Also in case y'all didn't know, it is impossible to walk on an iced over road quietly


----------



## hyco (Oct 24, 2008)

Truck said 19 degrees when we parked


----------



## John B. (Oct 2, 2007)

Over here in munson... there was a black chevy sitting where I wanted to go at 5am. Lol. I'm sure they'll smash one. 

It's cold, but a lot more pleasant than yesterday!


----------



## skiny watr (Oct 3, 2007)

Sitting where I killed the 2 bucks yesterday. My boy is on the trigger this morning. We have two more good bucks on camera in here. Hopefully one will ease through. 


Sent from my iPhone using Tapatalk


----------



## bcbz71 (Dec 22, 2008)

27 degrees. 3 pt and couple does so far


----------



## John B. (Oct 2, 2007)

Think my cousin just shot... he doesn't have signal.

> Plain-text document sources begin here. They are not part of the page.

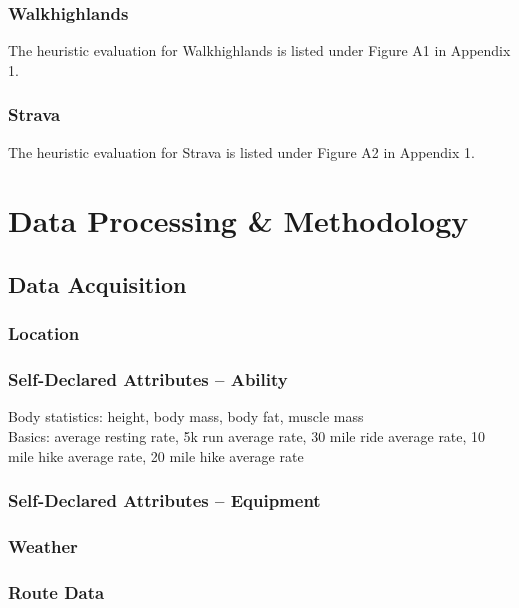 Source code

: \documentclass[11pt, english]{article}
\begin{document}
		\subsubsection{Walkhighlands}

	The heuristic evaluation for Walkhighlands is listed under Figure A1 in Appendix 1.

		\subsubsection{Strava}

	The heuristic evaluation for Strava is listed under Figure A2 in Appendix 1.

\newpage

\section{Data Processing \& Methodology}\label{ch3}

	\subsection{Data Acquisition}

		\subsubsection{Location}

		\subsubsection{Self-Declared Attributes -- Ability}

		Body statistics: height, body mass, body fat, muscle mass\\

		Basics: average resting rate, 5k run average rate, 30 mile ride average rate, 10 mile hike average rate, 20 mile hike average rate

		\subsubsection{Self-Declared Attributes -- Equipment}

		\subsubsection{Weather}

		\subsubsection{Route Data}
\end{document}
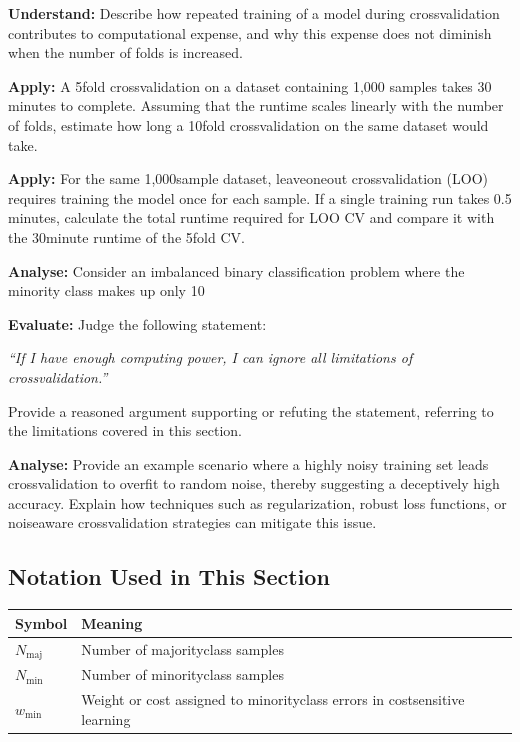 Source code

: \documentclass[12pt, a4paper]{article}
\begin{document}
\newpage
\textbf{Understand:}  
Describe how repeated training of a model during crossvalidation contributes to computational expense, and why this expense does not diminish when the number of folds is increased.

\newpage
\textbf{Apply:}  
A 5fold crossvalidation on a dataset containing 1,000 samples takes 30 minutes to complete. Assuming that the runtime scales linearly with the number of folds, estimate how long a 10fold crossvalidation on the same dataset would take.

\newpage
\textbf{Apply:}  
For the same 1,000sample dataset, leaveoneout crossvalidation (LOO) requires training the model once for each sample.  
If a single training run takes 0.5 minutes, calculate the total runtime required for LOO CV and compare it with the 30minute runtime of the 5fold CV.

\newpage
\textbf{Analyse:}  
Consider an imbalanced binary classification problem where the minority class makes up only 10 %

\newpage
\textbf{Evaluate:}  
Judge the following statement:  

\emph{``If I have enough computing power, I can ignore all limitations of crossvalidation.''}  

Provide a reasoned argument supporting or refuting the statement, referring to the limitations covered in this section.

\newpage
\textbf{Analyse:}  
Provide an example scenario where a highly noisy training set leads crossvalidation to overfit to random noise, thereby suggesting a deceptively high accuracy. Explain how techniques such as regularization, robust loss functions, or noiseaware crossvalidation strategies can mitigate this issue.

\newpage

\subsection*{Notation Used in This Section}
\begin{tabular}{@{}ll@{}}
\toprule
Symbol & Meaning \\ \midrule
    $N_{\text{maj}}$ & Number of majorityclass samples \\
    $N_{\text{min}}$ & Number of minorityclass samples \\
    $w_{\text{min}}$ & Weight or cost assigned to minorityclass errors in costsensitive learning \\
\bottomrule
\end{tabular}
\vspace{1em}
\end{document}
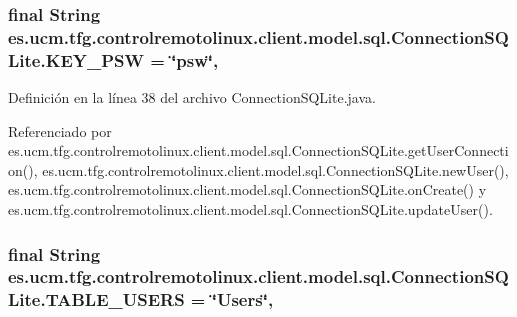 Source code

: \hypertarget{classes_1_1ucm_1_1tfg_1_1controlremotolinux_1_1client_1_1model_1_1sql_1_1ConnectionSQLite_a9f0f2ae30756dfa124bb644736e6a667}{
\subsubsection[{K\-E\-Y\-\_\-\-P\-S\-W}]{\setlength{\rightskip}{0pt plus 5cm}final String es.\-ucm.\-tfg.\-controlremotolinux.\-client.\-model.\-sql.\-Connection\-S\-Q\-Lite.\-K\-E\-Y\-\_\-\-P\-S\-W = \char`\"{}psw\char`\"{}\hspace{0.3cm}{\ttfamily [static]}, {\ttfamily [private]}}}\label{classes_1_1ucm_1_1tfg_1_1controlremotolinux_1_1client_1_1model_1_1sql_1_1ConnectionSQLite_a9f0f2ae30756dfa124bb644736e6a667}


Definición en la línea 38 del archivo Connection\-S\-Q\-Lite.\-java.



Referenciado por es.\-ucm.\-tfg.\-controlremotolinux.\-client.\-model.\-sql.\-Connection\-S\-Q\-Lite.\-get\-User\-Connection(), es.\-ucm.\-tfg.\-controlremotolinux.\-client.\-model.\-sql.\-Connection\-S\-Q\-Lite.\-new\-User(), es.\-ucm.\-tfg.\-controlremotolinux.\-client.\-model.\-sql.\-Connection\-S\-Q\-Lite.\-on\-Create() y es.\-ucm.\-tfg.\-controlremotolinux.\-client.\-model.\-sql.\-Connection\-S\-Q\-Lite.\-update\-User().

\hypertarget{classes_1_1ucm_1_1tfg_1_1controlremotolinux_1_1client_1_1model_1_1sql_1_1ConnectionSQLite_a9b3967aef91ed2398b01da3f004b7ce5}{
\subsubsection[{T\-A\-B\-L\-E\-\_\-\-U\-S\-E\-R\-S}]{\setlength{\rightskip}{0pt plus 5cm}final String es.\-ucm.\-tfg.\-controlremotolinux.\-client.\-model.\-sql.\-Connection\-S\-Q\-Lite.\-T\-A\-B\-L\-E\-\_\-\-U\-S\-E\-R\-S = \char`\"{}Users\char`\"{}\hspace{0.3cm}{\ttfamily [static]}, {\ttfamily [private]}}}\label{classes_1_1ucm_1_1tfg_1_1controlremotolinux_1_1client_1_1model_1_1sql_1_1ConnectionSQLite_a9b3967aef91ed2398b01da3f004b7ce5}


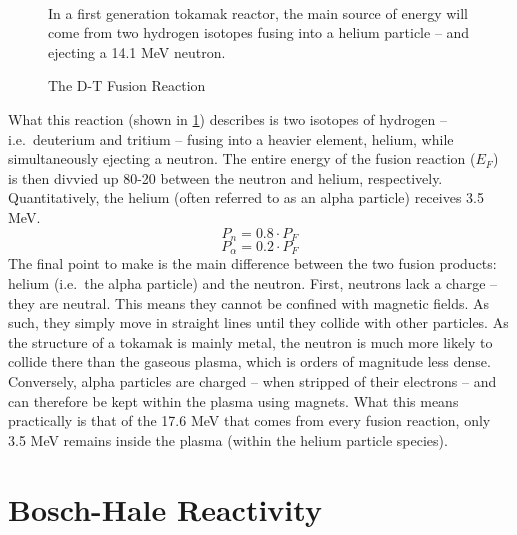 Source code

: \begin{figure}
	\centering
	\begin{adjustbox}{width=0.75\textwidth}
		
	\end{adjustbox}
	\caption{The D-T Fusion Reaction} ~\\
	\small In a first generation tokamak reactor, the main source of energy will come from two hydrogen isotopes fusing into a helium particle -- and ejecting a 14.1 MeV neutron.
	\label{fig:fusion_reaction}
\end{figure}

What this reaction (shown in \cref{fig:fusion_reaction}) describes is two isotopes of hydrogen -- i.e.\ deuterium and tritium -- fusing into a heavier element, helium, while simultaneously ejecting a neutron. The entire energy of the fusion reaction ($E_F$) is then divvied up 80-20 between the neutron and helium, respectively. Quantitatively, the helium (often referred to as an alpha particle) receives 3.5 MeV.
\begin{equation}
	P_n = 0.8 \cdot P_F
	\label{eq:p_n}
\end{equation}
\begin{equation}
	P_\alpha = 0.2 \cdot P_F
	\label{eq:palpha}
\end{equation}
The final point to make is the main difference between the two fusion products: helium (i.e.\ the alpha particle) and the neutron. First, neutrons lack a charge -- they are neutral. This means they cannot be confined with magnetic fields. As such, they simply move in straight lines until they collide with other particles. As the structure of a tokamak is mainly metal, the neutron is much more likely to collide there than the gaseous plasma, which is orders of magnitude less dense. Conversely, alpha particles are charged -- when stripped of their electrons -- and can therefore be kept within the plasma using magnets. What this means practically is that of the 17.6 MeV that comes from every fusion reaction, only 3.5 MeV remains inside the plasma (within the helium particle species).

\section{Bosch-Hale Reactivity}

I'll update when we get down at 10:30


----------



## Broadheadstiffshaft (Jan 24, 2015)

Had a coyote come in on me, almost had a shot 


Sent from my iPhone using Tapatalk


----------



## skiny watr (Oct 3, 2007)

Nada so far...


Sent from my iPhone using Tapatalk


----------



## hyco (Oct 24, 2008)

4 turkeys so far. Good start


----------



## bcbz71 (Dec 22, 2008)

My partner just dirt napped a nanny goat. Imma sit awhile longer.


----------



## John B. (Oct 2, 2007)

2 doe...


----------



## bcbz71 (Dec 22, 2008)

Couple youngsters


----------



## lettheairout (Mar 11, 2008)

Be hitting the road in bout 30 minutes. Pretty late start but I feel good about it. 

sent from outside your window
team 12


----------



## Buckchaser (Jan 28, 2014)

Notta so far


----------



## Try'n Hard (Oct 23, 2008)

Nothing for me so far. I'll update when I get outta bed


----------



## 192 (Oct 1, 2007)

Woke up at 4, let the dogs out, decided my warm bed was more appealing than being outside. Heading up to the lease in a while I suppose.


----------



## sureicanfish (Sep 30, 2007)

Try'n Hard said:


> Nothing for me so far. I'll update when I get outta bed


You better go to church! I'm gonna try it this evening now that I'm finally warmed up from yesterday


----------



## bcbz71 (Dec 22, 2008)

They moving real good this morning, boys! Get you one of these handwarmers. Change your life!


----------



## Try'n Hard (Oct 23, 2008)

sure said:


> You better go to church! I'm gonna try it this evening now that I'm finally warmed up from yesterday




Kids and I headed there in a bit. Wife's not going. I know she's still not feeling good when she misses church.


----------



## Boardfeet (Sep 27, 2007)

Nice lookin' long legged spike buck.
One of the member's boy killed a 9 point a few days ago with a 15" spread. Very young buck. Balls had not dropped yet. He would have grown up to be a hoss.
Bologna Gravy Hunting Club, founded in about 1955 by my father and a bunch of his WWII veteran buddies. Near Dalton Arkansas.


----------



## zgobbler5 (Jan 1, 2013)

Didn't see any where I was. Bumped one up on the way out. They're moving most of the day probably. Got cold, bout messed up. Had to walk close to knee high in a creek to get to stand. We got a lot of water. Gonna try this afternoon hopefully.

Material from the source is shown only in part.